*Material for this exercise:*
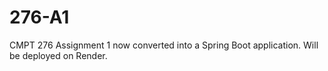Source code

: # 276-A1

CMPT 276 Assignment 1 now converted into a Spring Boot application. Will be deployed on Render.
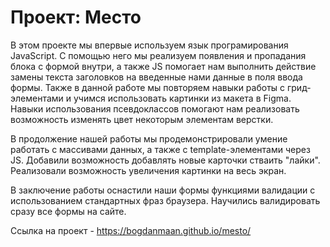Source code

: # Проект: Место

В этом проекте мы впервые используем язык програмирования JavaScript.
С помощью него мы реализуем появления и пропадания блока с формой внутри, а также JS помогает нам выполнить действие замены текста заголовков на введенные нами данные в поля ввода формы.
Также в данной работе мы повторяем навыки работы с грид-элементами и учимся использовать картинки из макета в Figma.
Навыки использования псевдоклассов помогают нам реализовать возможность изменять цвет некоторым элементам верстки.

В продолжение нашей работы мы продемонстрировали умение работать с массивами данных, а также с template-элементами через JS. Добавили возможность добавлять новые карточки стваить "лайки". Реализовали возможность увеличения картинки на весь экран.

В заключение работы оснастили наши формы функциями валидации с использованием стандартных фраз браузера. Научились валидировать сразу все формы на сайте. 

Cсылка на проект - https://bogdanmaan.github.io/mesto/
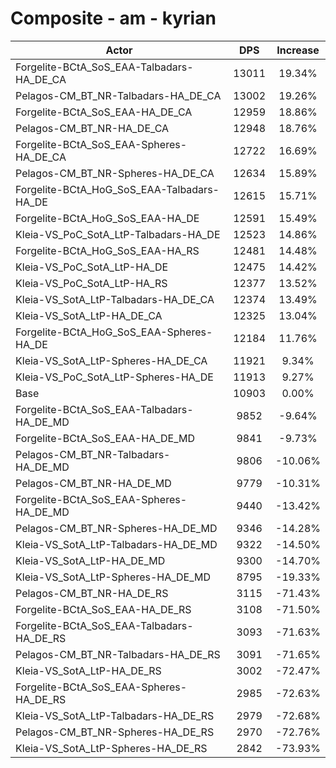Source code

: # Composite - am - kyrian
| Actor | DPS | Increase |
|---|:---:|:---:|
|Forgelite-BCtA_SoS_EAA-Talbadars-HA_DE_CA|13011|19.34%|
|Pelagos-CM_BT_NR-Talbadars-HA_DE_CA|13002|19.26%|
|Forgelite-BCtA_SoS_EAA-HA_DE_CA|12959|18.86%|
|Pelagos-CM_BT_NR-HA_DE_CA|12948|18.76%|
|Forgelite-BCtA_SoS_EAA-Spheres-HA_DE_CA|12722|16.69%|
|Pelagos-CM_BT_NR-Spheres-HA_DE_CA|12634|15.89%|
|Forgelite-BCtA_HoG_SoS_EAA-Talbadars-HA_DE|12615|15.71%|
|Forgelite-BCtA_HoG_SoS_EAA-HA_DE|12591|15.49%|
|Kleia-VS_PoC_SotA_LtP-Talbadars-HA_DE|12523|14.86%|
|Forgelite-BCtA_HoG_SoS_EAA-HA_RS|12481|14.48%|
|Kleia-VS_PoC_SotA_LtP-HA_DE|12475|14.42%|
|Kleia-VS_PoC_SotA_LtP-HA_RS|12377|13.52%|
|Kleia-VS_SotA_LtP-Talbadars-HA_DE_CA|12374|13.49%|
|Kleia-VS_SotA_LtP-HA_DE_CA|12325|13.04%|
|Forgelite-BCtA_HoG_SoS_EAA-Spheres-HA_DE|12184|11.76%|
|Kleia-VS_SotA_LtP-Spheres-HA_DE_CA|11921|9.34%|
|Kleia-VS_PoC_SotA_LtP-Spheres-HA_DE|11913|9.27%|
|Base|10903|0.00%|
|Forgelite-BCtA_SoS_EAA-Talbadars-HA_DE_MD|9852|-9.64%|
|Forgelite-BCtA_SoS_EAA-HA_DE_MD|9841|-9.73%|
|Pelagos-CM_BT_NR-Talbadars-HA_DE_MD|9806|-10.06%|
|Pelagos-CM_BT_NR-HA_DE_MD|9779|-10.31%|
|Forgelite-BCtA_SoS_EAA-Spheres-HA_DE_MD|9440|-13.42%|
|Pelagos-CM_BT_NR-Spheres-HA_DE_MD|9346|-14.28%|
|Kleia-VS_SotA_LtP-Talbadars-HA_DE_MD|9322|-14.50%|
|Kleia-VS_SotA_LtP-HA_DE_MD|9300|-14.70%|
|Kleia-VS_SotA_LtP-Spheres-HA_DE_MD|8795|-19.33%|
|Pelagos-CM_BT_NR-HA_DE_RS|3115|-71.43%|
|Forgelite-BCtA_SoS_EAA-HA_DE_RS|3108|-71.50%|
|Forgelite-BCtA_SoS_EAA-Talbadars-HA_DE_RS|3093|-71.63%|
|Pelagos-CM_BT_NR-Talbadars-HA_DE_RS|3091|-71.65%|
|Kleia-VS_SotA_LtP-HA_DE_RS|3002|-72.47%|
|Forgelite-BCtA_SoS_EAA-Spheres-HA_DE_RS|2985|-72.63%|
|Kleia-VS_SotA_LtP-Talbadars-HA_DE_RS|2979|-72.68%|
|Pelagos-CM_BT_NR-Spheres-HA_DE_RS|2970|-72.76%|
|Kleia-VS_SotA_LtP-Spheres-HA_DE_RS|2842|-73.93%|
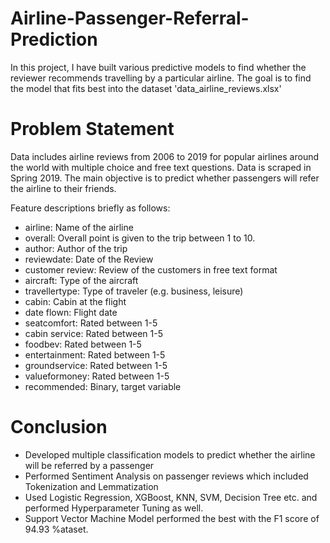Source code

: # Airline-Passenger-Referral-Prediction
In this project, I have built various predictive models to find whether the reviewer recommends travelling by a particular airline. The goal is to find the model that fits best into the dataset 'data_airline_reviews.xlsx'


# Problem Statement

Data includes airline reviews from 2006 to 2019 for popular airlines around the world with multiple choice and free text questions. Data is scraped in Spring 2019. The main objective is to predict whether passengers will refer the airline to their friends.

Feature descriptions briefly as follows:

*   airline: Name of the airline
*   overall: Overall point is given to the trip between 1 to 10.
*   author: Author of the trip
*   reviewdate: Date of the Review 
*   customer review: Review of the customers in  free text format
*   aircraft: Type of the aircraft
*   travellertype: Type of traveler (e.g. business, leisure)
*   cabin: Cabin at the flight 
*   date flown: Flight date
*   seatcomfort: Rated between 1-5
*   cabin service: Rated between 1-5
*   foodbev: Rated between 1-5 
*   entertainment: Rated between 1-5
*   groundservice: Rated between 1-5
*   valueformoney: Rated between 1-5
*   recommended: Binary, target variable

# Conclusion

* Developed multiple classification models to predict whether the airline will be referred by a passenger 
* Performed Sentiment Analysis on passenger reviews which included Tokenization and Lemmatization 
* Used Logistic Regression, XGBoost, KNN, SVM, Decision Tree etc. and performed Hyperparameter Tuning as well. 
* Support Vector Machine Model performed the best with the F1 score of 94.93 %ataset.
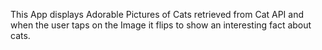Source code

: This App displays Adorable Pictures of Cats retrieved from Cat API and when the user taps on the Image it flips to show an interesting fact about cats.
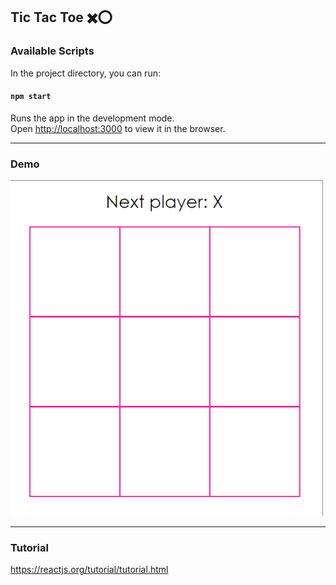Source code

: ﻿## Tic Tac Toe ✖️⭕

### Available Scripts

In the project directory, you can run:

#### `npm start`

Runs the app in the development mode.<br />
Open [http://localhost:3000](http://localhost:3000) to view it in the browser.

---

### Demo

<img src="TicTacToe.gif" width=500>

---

### Tutorial
https://reactjs.org/tutorial/tutorial.html
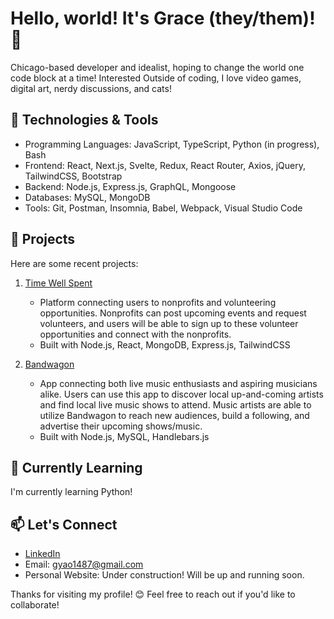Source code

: # Hello, world! It's Grace (they/them)! 👋
Chicago-based developer and idealist, hoping to change the world one code block at a time! Interested Outside of coding, I love video games, digital art, nerdy discussions, and cats! 

## 🔧 Technologies & Tools

- Programming Languages: JavaScript,  TypeScript, Python (in progress), Bash
- Frontend: React, Next.js, Svelte, Redux, React Router, Axios, jQuery,  TailwindCSS, Bootstrap
- Backend: Node.js, Express.js, GraphQL, Mongoose
- Databases: MySQL, MongoDB
- Tools: Git, Postman, Insomnia, Babel, Webpack, Visual Studio Code

## 🚀 Projects

Here are some recent projects:

1. [Time Well Spent](https://time-well-spent-omega.vercel.app/)
   - Platform connecting users to nonprofits and volunteering opportunities. Nonprofits can post upcoming events and request volunteers, and users will be able to sign up to these volunteer opportunities and connect with the nonprofits.
   - Built with Node.js, React, MongoDB, Express.js, TailwindCSS

2. [Bandwagon](bandwagon-platform.herokuapp.com)
   - App connecting both live music enthusiasts and aspiring musicians alike. Users can use this app to discover local up-and-coming artists and find local live music shows to attend. Music artists are able to utilize Bandwagon to reach new audiences, build a following, and advertise their upcoming shows/music. 
   - Built with Node.js, MySQL, Handlebars.js

## 🌱 Currently Learning

I'm currently learning Python! 

## 📫 Let's Connect

- [LinkedIn](https://www.linkedin.com/in/grace-yao-51304b139/)
- Email: [gyao1487@gmail.com](mailto:gyao1487@gmail.com)
- Personal Website: Under construction! Will be up and running soon.

Thanks for visiting my profile! 😊 Feel free to reach out if you'd like to collaborate!


<!--

- 🔭 I’m currently working on ...
- 🌱 I’m currently learning Python! 
- 👯 I’m looking to collaborate on 
- 🤔 I’m looking for help with ...
- 💬 Ask me about ...
- 📫 How to reach me: ...
- 😄 Pronouns: ...
- ⚡ Fun fact: ...

### 🛠 &nbsp;Tech Stack
![image](https://img.shields.io/badge/JavaScript-323330?style=for-the-badge&logo=javascript&logoColor=F7DF1E)
![image](https://img.shields.io/badge/React-20232A?style=for-the-badge&logo=react&logoColor=61DAFB)
![image](https://img.shields.io/badge/MongoDB-4EA94B?style=for-the-badge&logo=mongodb&logoColor=white)
![image](https://img.shields.io/badge/Node%20js-339933?style=for-the-badge&logo=nodedotjs&logoColor=white)
![image](https://img.shields.io/badge/MySQL-005C84?style=for-the-badge&logo=mysql&logoColor=white)
![image](https://img.shields.io/badge/next%20js-000000?style=for-the-badge&logo=nextdotjs&logoColor=white)
![image](https://img.shields.io/badge/Tailwind_CSS-38B2AC?style=for-the-badge&logo=tailwind-css&logoColor=white)
![image](https://img.shields.io/badge/Tailwind_CSS-38B2AC?style=for-the-badge&logo=tailwind-css&logoColor=white)
![image](https://img.shields.io/badge/Astro-0C1222?style=for-the-badge&logo=astro&logoColor=FDFDFE)
![image](https://img.shields.io/badge/Bootstrap-563D7C?style=for-the-badge&logo=bootstrap&logoColor=white)
**gyao1487/gyao1487** is a ✨ _special_ ✨ repository because its `README.md` (this file) appears on your GitHub profile.

Here are some ideas to get you started:

- 🔭 I’m currently working on ...
- 🌱 I’m currently learning ...
- 👯 I’m looking to collaborate on ...
- 🤔 I’m looking for help with ...
- 💬 Ask me about ...
- 📫 How to reach me: ...
- 😄 Pronouns: ...
- ⚡ Fun fact: ...
-->
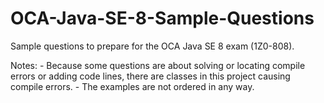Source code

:# OCA-Java-SE-8-Sample-Questions
Sample questions to prepare for the OCA Java SE 8 exam (1Z0-808). 

Notes: 
    - Because some questions are about solving or locating compile errors or adding code lines, there are classes in this project causing compile errors.
    - The examples are not ordered in any way. 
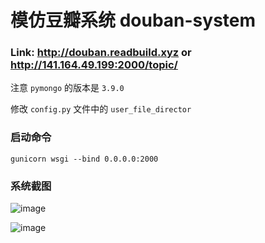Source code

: # 模仿豆瓣系统 douban-system

### Link: http://douban.readbuild.xyz or http://141.164.49.199:2000/topic/

注意 `pymongo` 的版本是 `3.9.0`

修改 `config.py` 文件中的 `user_file_director` 

### 启动命令

`gunicorn wsgi --bind 0.0.0.0:2000`

### 系统截图

![image](https://user-images.githubusercontent.com/42215787/177199730-de9c3289-f7ff-41cb-8c1a-fe4f6bc5685a.png)

![image](https://user-images.githubusercontent.com/42215787/177200050-e7d1b910-1cc0-44cd-9b10-2bd379d0a53f.png)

*What you have to do:* Copy, word for word, the entries above from the first line to the line that holds "В этом проекте". Drop the pictures.

*Solution to this task:*
Source code

: # 276-A1

CMPT 276 Assignment 1 now converted into a Spring Boot application. Will be deployed on Render.
Source code

: # Проект: Место

В этом проекте мы впервые используем язык програмирования JavaScript.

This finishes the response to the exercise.